Quantitative protein network monitoring in response to DNA damage.

Conventional molecular biology techniques have identified a large number of cell signaling pathways; however, the importance of these pathways often varies, depending on factors such as treatment type, dose, time after treatment, and cell type. Here, we describe a technique using "reverse-phase" protein lysate microarrays (RPAs) to acquire multiple dimensions of information on protein dynamics in response to DNA damage. Whole-cell lysates from three cellular stress treatments (IR, UV, and ADR) were collected at four doses per treatment, and each, in turn, at 10 time points, resulting in a single-slide RPA consisting of 10,240 features, including replicates.
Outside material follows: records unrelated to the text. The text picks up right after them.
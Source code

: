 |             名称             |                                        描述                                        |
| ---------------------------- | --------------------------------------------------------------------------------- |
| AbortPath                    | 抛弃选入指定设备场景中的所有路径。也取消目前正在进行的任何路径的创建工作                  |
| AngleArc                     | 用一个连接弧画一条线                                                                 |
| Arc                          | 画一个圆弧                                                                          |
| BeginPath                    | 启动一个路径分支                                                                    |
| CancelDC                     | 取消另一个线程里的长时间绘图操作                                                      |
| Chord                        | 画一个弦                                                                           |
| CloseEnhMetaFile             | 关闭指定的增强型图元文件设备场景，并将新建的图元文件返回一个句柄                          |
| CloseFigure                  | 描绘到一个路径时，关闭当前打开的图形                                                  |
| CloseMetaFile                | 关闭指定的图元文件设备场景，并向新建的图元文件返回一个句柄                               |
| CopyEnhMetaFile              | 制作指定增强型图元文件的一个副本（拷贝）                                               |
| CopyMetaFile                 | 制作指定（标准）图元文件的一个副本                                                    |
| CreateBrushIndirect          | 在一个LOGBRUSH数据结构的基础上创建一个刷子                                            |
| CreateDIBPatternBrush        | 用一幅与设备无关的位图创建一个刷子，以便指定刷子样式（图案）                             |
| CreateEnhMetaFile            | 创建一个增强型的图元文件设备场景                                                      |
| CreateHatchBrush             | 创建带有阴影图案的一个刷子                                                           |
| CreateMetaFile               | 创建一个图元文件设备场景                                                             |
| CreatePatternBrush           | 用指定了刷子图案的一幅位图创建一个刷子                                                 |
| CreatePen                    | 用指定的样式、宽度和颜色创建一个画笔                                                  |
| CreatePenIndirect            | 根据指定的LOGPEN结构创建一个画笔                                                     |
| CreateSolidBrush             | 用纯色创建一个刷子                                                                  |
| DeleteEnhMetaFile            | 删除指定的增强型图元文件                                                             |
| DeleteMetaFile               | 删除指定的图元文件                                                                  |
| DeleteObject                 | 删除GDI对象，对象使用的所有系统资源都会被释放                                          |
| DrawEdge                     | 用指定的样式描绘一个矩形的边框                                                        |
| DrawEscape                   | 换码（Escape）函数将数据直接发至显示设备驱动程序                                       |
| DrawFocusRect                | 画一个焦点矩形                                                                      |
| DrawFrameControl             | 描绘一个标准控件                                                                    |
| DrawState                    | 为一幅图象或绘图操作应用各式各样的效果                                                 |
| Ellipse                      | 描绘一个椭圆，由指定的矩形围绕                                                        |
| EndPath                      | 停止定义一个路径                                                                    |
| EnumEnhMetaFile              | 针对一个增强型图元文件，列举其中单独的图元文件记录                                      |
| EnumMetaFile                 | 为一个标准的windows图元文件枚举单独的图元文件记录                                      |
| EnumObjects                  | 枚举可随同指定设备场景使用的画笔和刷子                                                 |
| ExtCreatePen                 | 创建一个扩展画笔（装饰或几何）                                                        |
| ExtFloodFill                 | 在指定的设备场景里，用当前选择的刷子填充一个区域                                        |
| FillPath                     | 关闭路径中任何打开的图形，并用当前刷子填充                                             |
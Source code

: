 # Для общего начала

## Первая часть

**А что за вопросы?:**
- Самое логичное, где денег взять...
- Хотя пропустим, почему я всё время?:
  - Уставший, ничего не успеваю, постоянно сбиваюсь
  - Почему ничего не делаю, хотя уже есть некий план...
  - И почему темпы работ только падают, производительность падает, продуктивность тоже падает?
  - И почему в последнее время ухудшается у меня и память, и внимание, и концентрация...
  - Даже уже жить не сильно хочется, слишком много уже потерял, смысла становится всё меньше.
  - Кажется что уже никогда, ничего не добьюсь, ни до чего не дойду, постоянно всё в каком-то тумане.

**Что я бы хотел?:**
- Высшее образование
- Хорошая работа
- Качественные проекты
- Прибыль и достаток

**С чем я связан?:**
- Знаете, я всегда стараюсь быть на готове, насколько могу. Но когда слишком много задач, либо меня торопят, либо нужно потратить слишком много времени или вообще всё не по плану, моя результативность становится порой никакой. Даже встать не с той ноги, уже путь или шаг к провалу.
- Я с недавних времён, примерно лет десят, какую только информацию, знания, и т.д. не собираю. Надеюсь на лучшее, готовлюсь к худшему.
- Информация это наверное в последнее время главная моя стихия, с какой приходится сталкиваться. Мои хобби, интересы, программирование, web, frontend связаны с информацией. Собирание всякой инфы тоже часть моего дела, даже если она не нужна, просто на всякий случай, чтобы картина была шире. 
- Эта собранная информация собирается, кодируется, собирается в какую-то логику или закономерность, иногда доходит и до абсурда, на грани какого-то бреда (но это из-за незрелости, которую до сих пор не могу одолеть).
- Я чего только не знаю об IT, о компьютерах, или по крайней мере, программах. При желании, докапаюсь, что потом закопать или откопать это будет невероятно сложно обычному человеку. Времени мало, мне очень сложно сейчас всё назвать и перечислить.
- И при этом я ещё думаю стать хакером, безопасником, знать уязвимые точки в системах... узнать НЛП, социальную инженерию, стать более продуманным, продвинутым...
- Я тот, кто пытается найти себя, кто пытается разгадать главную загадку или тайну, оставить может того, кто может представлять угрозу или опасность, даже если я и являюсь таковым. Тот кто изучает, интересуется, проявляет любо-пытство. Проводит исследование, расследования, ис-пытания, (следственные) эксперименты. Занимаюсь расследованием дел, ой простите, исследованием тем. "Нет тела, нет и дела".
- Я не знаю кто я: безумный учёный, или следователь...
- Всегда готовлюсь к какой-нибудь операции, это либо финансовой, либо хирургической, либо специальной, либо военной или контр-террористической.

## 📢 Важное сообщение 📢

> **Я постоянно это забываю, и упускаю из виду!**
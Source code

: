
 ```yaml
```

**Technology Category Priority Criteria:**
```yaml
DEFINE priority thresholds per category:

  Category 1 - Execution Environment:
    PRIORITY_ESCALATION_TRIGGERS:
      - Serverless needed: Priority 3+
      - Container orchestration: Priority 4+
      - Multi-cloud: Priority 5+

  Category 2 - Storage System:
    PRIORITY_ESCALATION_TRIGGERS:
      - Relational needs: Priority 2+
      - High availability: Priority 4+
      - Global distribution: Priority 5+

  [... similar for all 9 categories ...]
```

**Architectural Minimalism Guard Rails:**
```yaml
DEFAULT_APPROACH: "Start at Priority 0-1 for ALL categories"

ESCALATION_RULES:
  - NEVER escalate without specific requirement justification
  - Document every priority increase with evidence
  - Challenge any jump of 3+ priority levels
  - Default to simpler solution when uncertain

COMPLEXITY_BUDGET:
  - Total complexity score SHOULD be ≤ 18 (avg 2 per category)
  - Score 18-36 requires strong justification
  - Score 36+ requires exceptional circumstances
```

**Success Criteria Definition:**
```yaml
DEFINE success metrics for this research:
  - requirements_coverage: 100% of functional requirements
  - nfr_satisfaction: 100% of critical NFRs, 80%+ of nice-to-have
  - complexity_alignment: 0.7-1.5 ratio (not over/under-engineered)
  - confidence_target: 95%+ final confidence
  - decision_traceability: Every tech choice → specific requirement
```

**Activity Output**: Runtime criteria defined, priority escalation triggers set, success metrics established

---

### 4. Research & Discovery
The dynamic molecular profile of 18 unique protein species was compared to phenotypic fate by FACS analysis for corresponding stress conditions. Our initial quantitative results in this new platform confirmed that (1) there is clear stress dose-response effect in p53 protein and (2) a comparison of the rates of increase of p21 and Cyclin D3/p53-Ser15 in response to DNA damage may be associated with the pattern of DNA content. This method, offering a quantitative time-course monitoring of protein expression levels, can provide an experimental reference for developing mathematical models of cell signaling dynamics. Although the present study focuses on the DNA damage-repair pathway, the technique is generally useful to the study of protein signaling.